- Directed by: Edgar G. Ulmer
- Written by: George Auerbach (story); John Roeburt (writer);
- Produced by: Edward J. Danziger; Harry Lee Danziger;
- Starring: Dick Haymes; Nina Foch; Roland Young; Lionel Stander;
- Cinematography: Don Malkames
- Music by: Robert W. Stringer
- Production company: Benny Productions
- Distributed by: United Artists
- Release date: August 24, 1951 (United States);
- Running time: 80 minutes
- Country: United States
- Language: English

= St. Benny the Dip =

1951 American film by Edgar George Ulmer

St. Benny the Dip is a 1951 American musical comedy film directed by Edgar G. Ulmer. The film is also known as Escape If You Can in the United Kingdom.

== Plot ==
Benny, Monk and Matthew are three small-time crooks trying to escape a police dragnet in New York City. After hiding in a church, they disguise themselves as ministers and find shelter in an abandoned Bowery mission. The police mistake them for real ministers sent to restore the soup kitchen, and the men must decide whether to stay, steal the mission money and run or change their lives.

== Cast ==
- Dick Haymes as Benny
- Nina Foch as Linda Kovacs
- Roland Young as Matthew
- Lionel Stander as Monk Williams
- Freddie Bartholomew as Reverend Wilbur
- Oskar Karlweis as Mr. Kovacs
- William A. Lee as Police Sergeant Monahan
- Dick Gordon as Reverend Miles
- Jean Casto as Mrs. Mary Williams
- Eddie Wells as Patrolman McAvoy
- James Bender as House Detective
- Ron & Don Ansell-Smyth as the Twins

== Production ==
The film was originally planned as a Nassour brothers production, with Marlon Brando, Louis Calhern and Roland Young cast in the three leading roles.
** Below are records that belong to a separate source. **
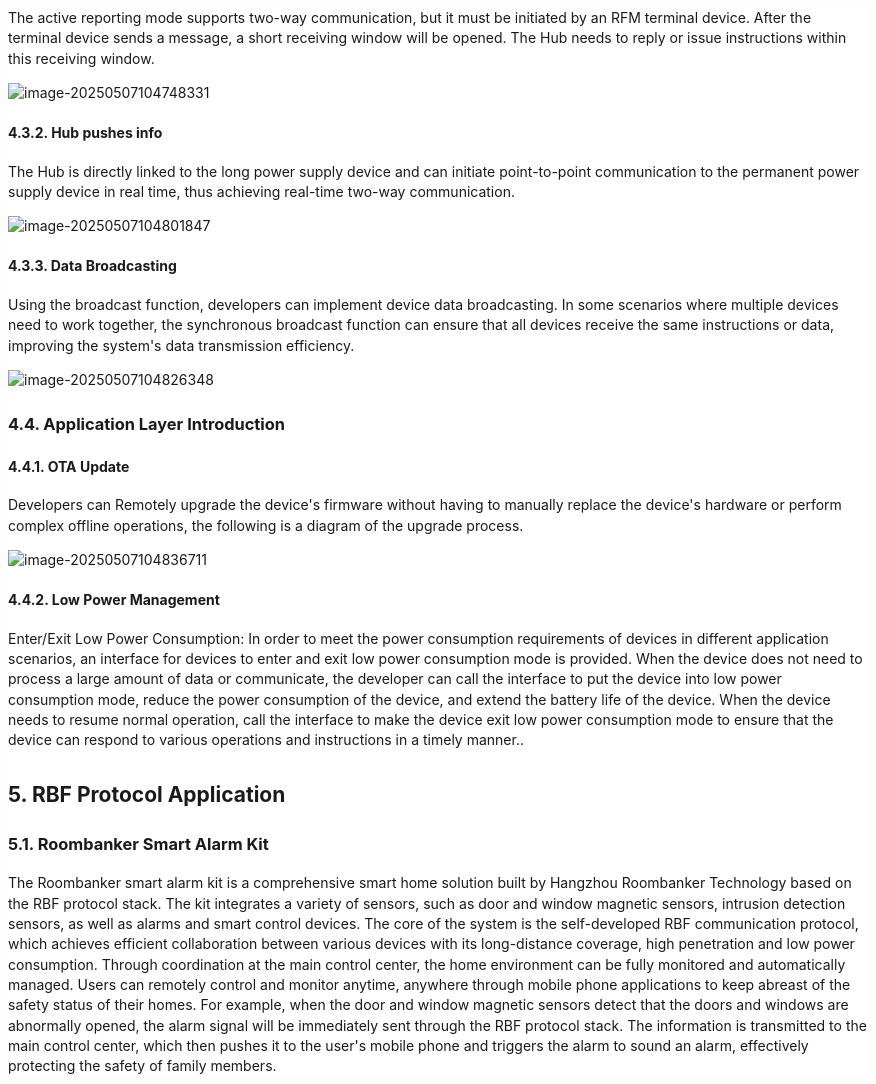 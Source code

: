 The active reporting mode supports two-way communication, but it must be initiated by an RFM terminal device. After the terminal device sends a message, a short receiving window will be opened. The Hub needs to reply or issue instructions within this receiving window.

 ![image-20250507104748331](https://dusunprj.oss-us-west-1.aliyuncs.com/image-20250507104748331.png)

#### 4.3.2.     Hub pushes info

The Hub is directly linked to the long power supply device and can initiate point-to-point communication to the permanent power supply device in real time, thus achieving real-time two-way communication.

 ![image-20250507104801847](https://dusunprj.oss-us-west-1.aliyuncs.com/image-20250507104801847.png)

#### 4.3.3.     Data Broadcasting

Using the broadcast function, developers can implement device data broadcasting. In some scenarios where multiple devices need to work together, the synchronous broadcast function can ensure that all devices receive the same instructions or data, improving the system's data transmission efficiency.

 ![image-20250507104826348](https://dusunprj.oss-us-west-1.aliyuncs.com/image-20250507104826348.png)

### 4.4.   Application Layer Introduction

#### 4.4.1.     OTA Update

Developers can Remotely upgrade the device's firmware without having to manually replace the device's hardware or perform complex offline operations, the following is a diagram of the upgrade process.

![image-20250507104836711](https://dusunprj.oss-us-west-1.aliyuncs.com/image-20250507104836711.png)

 

#### 4.4.2.     Low Power Management

Enter/Exit Low Power Consumption: In order to meet the power consumption requirements of devices in different application scenarios, an interface for devices to enter and exit low power consumption mode is provided. When the device does not need to process a large amount of data or communicate, the developer can call the interface to put the device into low power consumption mode, reduce the power consumption of the device, and extend the battery life of the device. When the device needs to resume normal operation, call the interface to make the device exit low power consumption mode to ensure that the device can respond to various operations and instructions in a timely manner..

 

## 5.  RBF Protocol Application 

### 5.1.   Roombanker Smart Alarm Kit

The Roombanker smart alarm kit is a comprehensive smart home solution built by Hangzhou Roombanker Technology based on the RBF protocol stack. The kit integrates a variety of sensors, such as door and window magnetic sensors, intrusion detection sensors, as well as alarms and smart control devices. The core of the system is the self-developed RBF communication protocol, which achieves efficient collaboration between various devices with its long-distance coverage, high penetration and low power consumption. Through coordination at the main control center, the home environment can be fully monitored and automatically managed. Users can remotely control and monitor anytime, anywhere through mobile phone applications to keep abreast of the safety status of their homes. For example, when the door and window magnetic sensors detect that the doors and windows are abnormally opened, the alarm signal will be immediately sent through the RBF protocol stack. The information is transmitted to the main control center, which then pushes it to the user's mobile phone and triggers the alarm to sound an alarm, effectively protecting the safety of family members.
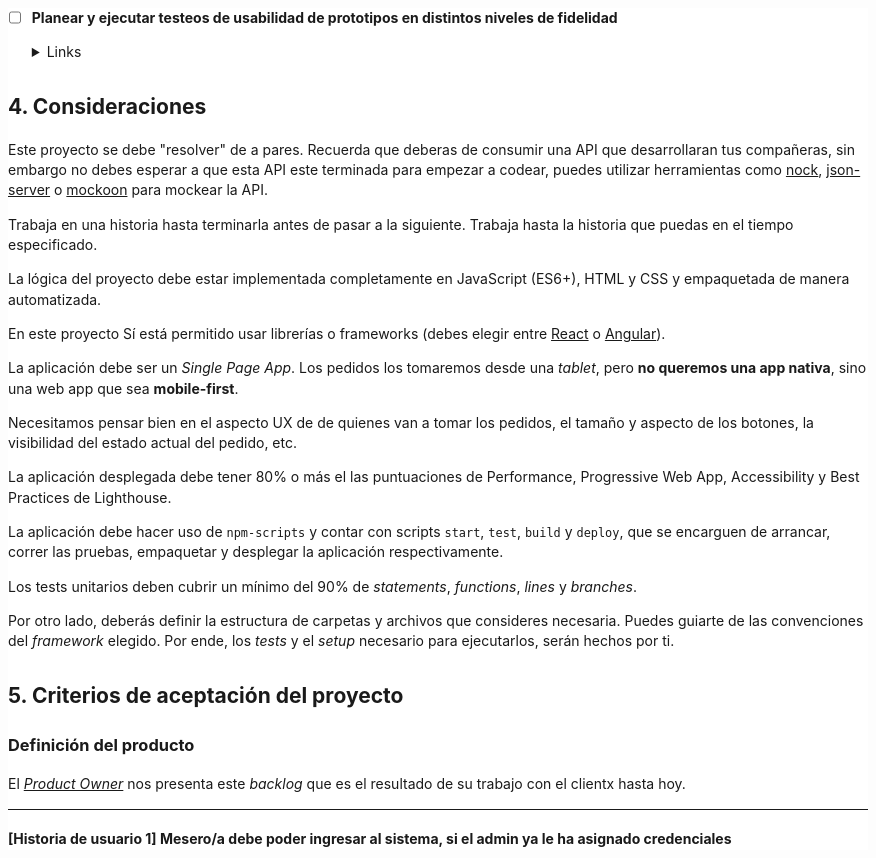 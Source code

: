 - [ ] **Planear y ejecutar testeos de usabilidad de prototipos en distintos niveles de fidelidad**

  <details><summary>Links</summary></details>

## 4. Consideraciones

Este proyecto se debe "resolver" de a pares. Recuerda que deberas de consumir una
API que desarrollaran tus compañeras, sin embargo no debes esperar a que esta API
este terminada para empezar a codear, puedes utilizar herramientas
como [nock](https://github.com/nock/nock), [json-server](https://www.npmjs.com/package/json-server)
o [mockoon](https://mockoon.com) para mockear la API.

Trabaja en una historia hasta terminarla antes de pasar a la siguiente. Trabaja
hasta la historia que puedas en el tiempo especificado.

La lógica del proyecto debe estar implementada completamente en JavaScript
(ES6+), HTML y CSS y empaquetada de manera automatizada.

En este proyecto Sí está permitido usar librerías o frameworks
(debes elegir entre [React](https://reactjs.org/) o
[Angular](https://angular.io/)).

La aplicación debe ser un _Single Page App_. Los pedidos los tomaremos desde una
_tablet_, pero **no queremos una app nativa**, sino una web app que sea
**mobile-first**.

Necesitamos pensar bien en el aspecto UX de de quienes van a tomar los pedidos,
 el tamaño y aspecto de los botones, la visibilidad del estado actual del
 pedido, etc.

La aplicación desplegada debe tener 80% o más el las puntuaciones de
Performance, Progressive Web App, Accessibility y Best Practices de Lighthouse.

La aplicación debe hacer uso de `npm-scripts` y contar con scripts `start`,
`test`, `build` y `deploy`, que se encarguen de arrancar, correr las pruebas,
empaquetar y desplegar la aplicación respectivamente.

Los tests unitarios deben cubrir un mínimo del 90% de _statements_, _functions_,
_lines_ y _branches_.

Por otro lado, deberás definir la estructura de carpetas y archivos que consideres
necesaria. Puedes guiarte de las convenciones del _framework_ elegido. Por ende,
los _tests_ y el _setup_ necesario para ejecutarlos, serán hechos por ti.

## 5. Criterios de aceptación del proyecto

### Definición del producto

El [_Product Owner_](https://www.youtube.com/watch?v=r2hU7MVIzxs&t=202s)
nos presenta este _backlog_ que es el resultado de su trabajo con el clientx
hasta hoy.

***

#### [Historia de usuario 1] Mesero/a debe poder ingresar al sistema, si el admin ya le ha asignado credenciales

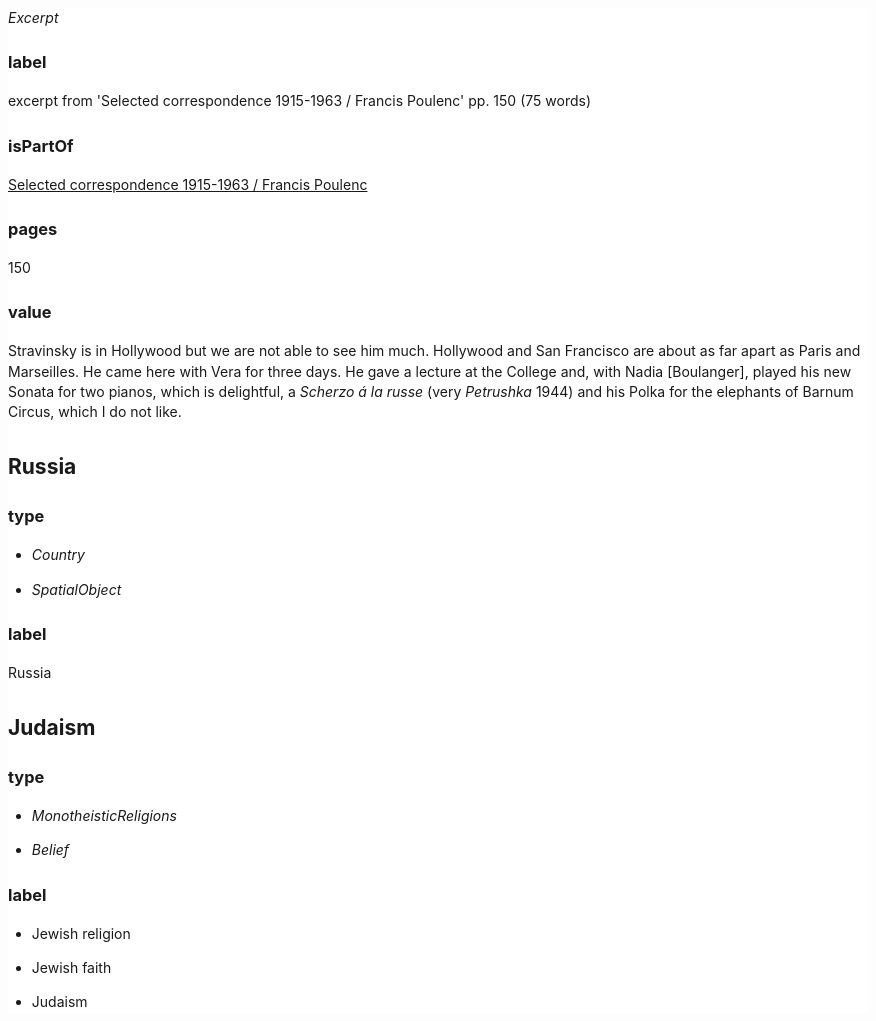 
*Excerpt*

### label


excerpt from 'Selected correspondence 1915-1963 / Francis Poulenc' pp. 150 (75 words)

### isPartOf


[Selected correspondence 1915-1963 / Francis Poulenc](#Selected-correspondence-1915-1963-/-Francis-Poulenc)

### pages


150

### value


<p>Stravinsky is in Hollywood but we are not able to see him much. Hollywood and San Francisco are about as far apart as Paris and Marseilles. He came here with Vera for three days. He gave a lecture at the College and, with Nadia [Boulanger], played his new Sonata for two pianos, which is delightful, a&nbsp;<em>Scherzo &aacute; la russe&nbsp;</em>(very&nbsp;<em>Petrushka</em> 1944) and his Polka for the elephants of Barnum Circus, which I do not like.&nbsp;</p>

## Russia

### type

 - *Country*

 - *SpatialObject*

### label


Russia

## Judaism

### type

 - *MonotheisticReligions*

 - *Belief*

### label

 - Jewish religion

 - Jewish faith

 - Judaism
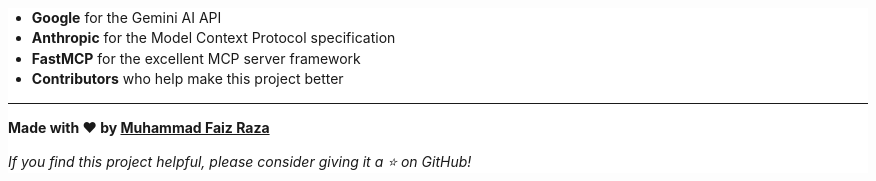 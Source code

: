 - **Google** for the Gemini AI API
- **Anthropic** for the Model Context Protocol specification
- **FastMCP** for the excellent MCP server framework
- **Contributors** who help make this project better

---

**Made with ❤️ by [Muhammad Faiz Raza](https://github.com/faizrazadec)**

*If you find this project helpful, please consider giving it a ⭐ on GitHub!*
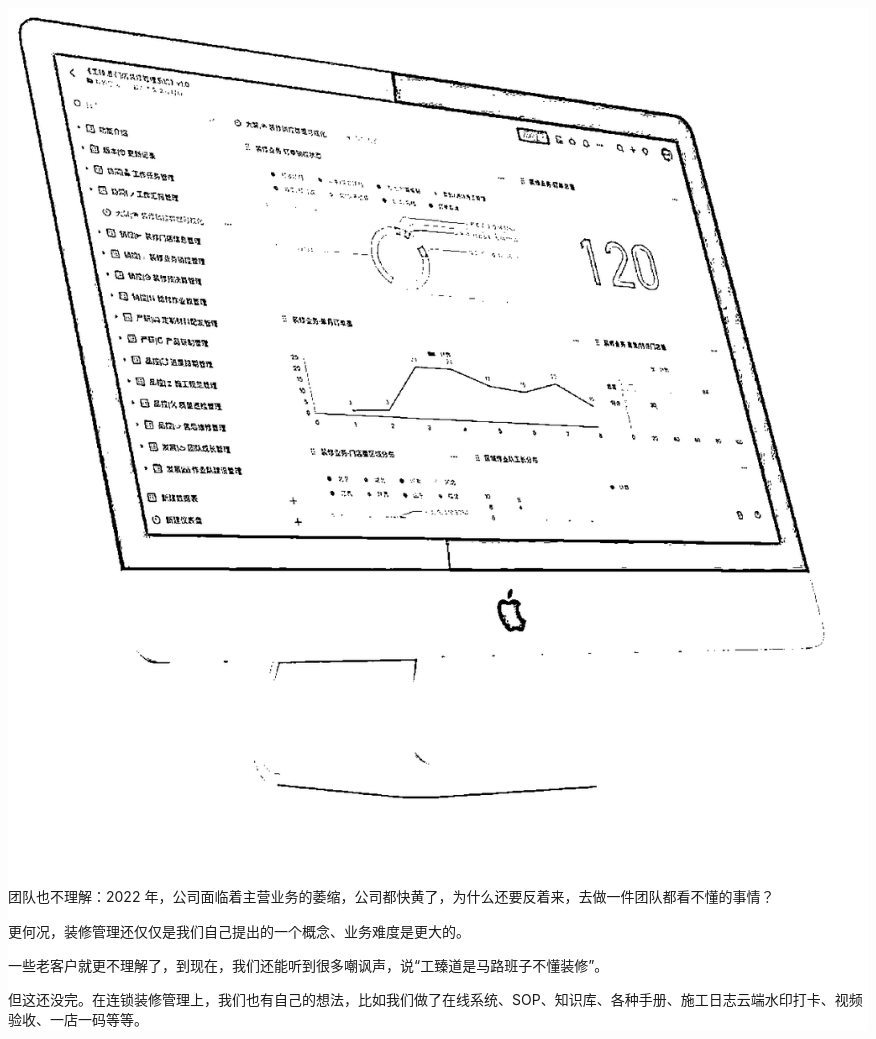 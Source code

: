 ![](img/c5ade45510d47ddd7bfdd8ccd44193c4.png)

团队也不理解：2022 年，公司面临着主营业务的萎缩，公司都快黄了，为什么还要反着来，去做一件团队都看不懂的事情？

更何况，装修管理还仅仅是我们自己提出的一个概念、业务难度是更大的。

一些老客户就更不理解了，到现在，我们还能听到很多嘲讽声，说“工臻道是马路班子不懂装修”。

但这还没完。在连锁装修管理上，我们也有自己的想法，比如我们做了在线系统、SOP、知识库、各种手册、施工日志云端水印打卡、视频验收、一店一码等等。
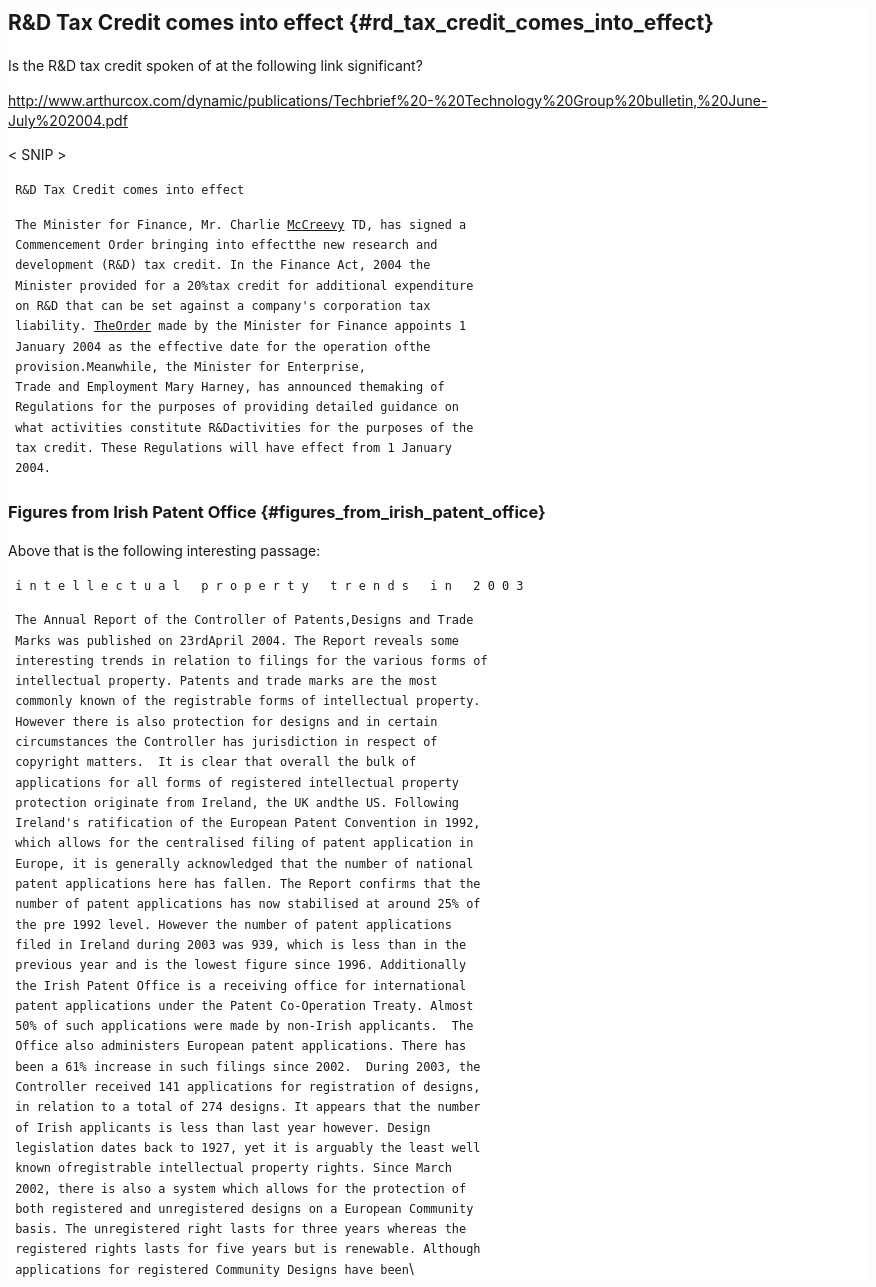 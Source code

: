 ## R&D Tax Credit comes into effect {#rd_tax_credit_comes_into_effect}

Is the R&D tax credit spoken of at the following link significant?

<http://www.arthurcox.com/dynamic/publications/Techbrief%20-%20Technology%20Group%20bulletin,%20June-July%202004.pdf>

\< SNIP \>

` R&D Tax Credit comes into effect`

` The Minister for Finance, Mr. Charlie `[`McCreevy`](McCreevy "wikilink")` TD, has signed a`\
` Commencement Order bringing into effectthe new research and`\
` development (R&D) tax credit. In the Finance Act, 2004 the`\
` Minister provided for a 20%tax credit for additional expenditure`\
` on R&D that can be set against a company's corporation tax`\
` liability. `[`TheOrder`](TheOrder "wikilink")` made by the Minister for Finance appoints 1`\
` January 2004 as the effective date for the operation ofthe`\
` provision.Meanwhile, the Minister for Enterprise,`\
` Trade and Employment Mary Harney, has announced themaking of`\
` Regulations for the purposes of providing detailed guidance on`\
` what activities constitute R&Dactivities for the purposes of the`\
` tax credit. These Regulations will have effect from 1 January`\
` 2004.`

### Figures from Irish Patent Office {#figures_from_irish_patent_office}

Above that is the following interesting passage:

` i n t e l l e c t u a l   p r o p e r t y   t r e n d s   i n   2 0 0 3`

` The Annual Report of the Controller of Patents,Designs and Trade`\
` Marks was published on 23rdApril 2004. The Report reveals some`\
` interesting trends in relation to filings for the various forms of`\
` intellectual property. Patents and trade marks are the most`\
` commonly known of the registrable forms of intellectual property.`\
` However there is also protection for designs and in certain`\
` circumstances the Controller has jurisdiction in respect of`\
` copyright matters.  It is clear that overall the bulk of`\
` applications for all forms of registered intellectual property`\
` protection originate from Ireland, the UK andthe US. Following`\
` Ireland's ratification of the European Patent Convention in 1992,`\
` which allows for the centralised filing of patent application in`\
` Europe, it is generally acknowledged that the number of national`\
` patent applications here has fallen. The Report confirms that the`\
` number of patent applications has now stabilised at around 25% of`\
` the pre 1992 level. However the number of patent applications`\
` filed in Ireland during 2003 was 939, which is less than in the`\
` previous year and is the lowest figure since 1996. Additionally`\
` the Irish Patent Office is a receiving office for international`\
` patent applications under the Patent Co-Operation Treaty. Almost`\
` 50% of such applications were made by non-Irish applicants.  The`\
` Office also administers European patent applications. There has`\
` been a 61% increase in such filings since 2002.  During 2003, the`\
` Controller received 141 applications for registration of designs,`\
` in relation to a total of 274 designs. It appears that the number`\
` of Irish applicants is less than last year however. Design`\
` legislation dates back to 1927, yet it is arguably the least well`\
` known ofregistrable intellectual property rights. Since March`\
` 2002, there is also a system which allows for the protection of`\
` both registered and unregistered designs on a European Community`\
` basis. The unregistered right lasts for three years whereas the`\
` registered rights lasts for five years but is renewable. Although`\
` applications for registered Community Designs have been`\
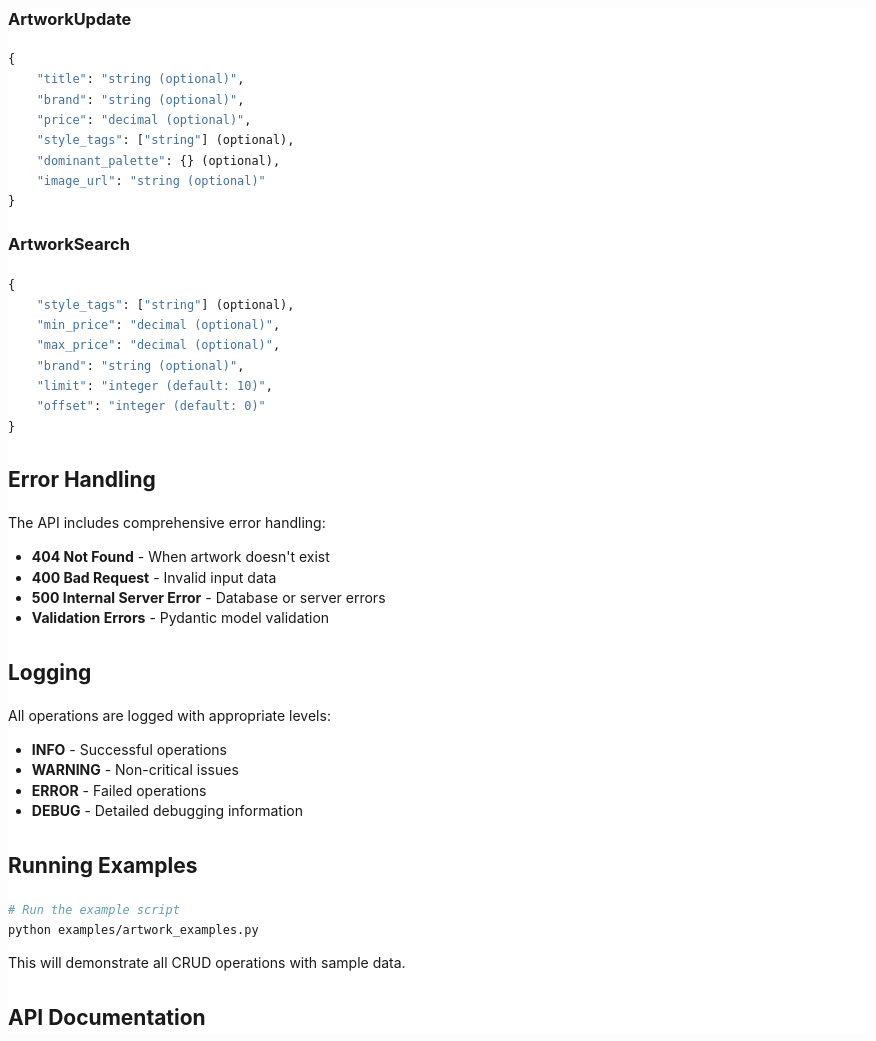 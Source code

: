 ### ArtworkUpdate
```python
{
    "title": "string (optional)",
    "brand": "string (optional)",
    "price": "decimal (optional)",
    "style_tags": ["string"] (optional),
    "dominant_palette": {} (optional),
    "image_url": "string (optional)"
}
```

### ArtworkSearch
```python
{
    "style_tags": ["string"] (optional),
    "min_price": "decimal (optional)",
    "max_price": "decimal (optional)",
    "brand": "string (optional)",
    "limit": "integer (default: 10)",
    "offset": "integer (default: 0)"
}
```

## Error Handling

The API includes comprehensive error handling:

- **404 Not Found** - When artwork doesn't exist
- **400 Bad Request** - Invalid input data
- **500 Internal Server Error** - Database or server errors
- **Validation Errors** - Pydantic model validation

## Logging

All operations are logged with appropriate levels:

- **INFO** - Successful operations
- **WARNING** - Non-critical issues
- **ERROR** - Failed operations
- **DEBUG** - Detailed debugging information

## Running Examples

```bash
# Run the example script
python examples/artwork_examples.py
```

This will demonstrate all CRUD operations with sample data.

## API Documentation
Brando, following his strong notices for A Streetcar Named Desire, commanded the largest salary ever paid to a newcomer for a film role and was granted final approval of director and script. However, by 1950 the film project had been converted from a straight dramatic subject to a musical comedy and the Danziger brothers became the producers.

Wanda Hendrix, Julie Harris, Geraldine Brooks and Beatrice Pearson were each considered for the lead female role. The inability to cast the role caused a delay in production, forcing Gene Lockhart, who had been cast for a prominent role, to withdraw. Nina Foch was announced as the female lead in May 1950.

The film was shot on location in New York.

== Music ==
The film's score was written and conducted by Robert Stringer and performed by the 110-piece Paris Symphony Orchestra.

Star Dick Haymes, a singer, wrote two of the film's songs.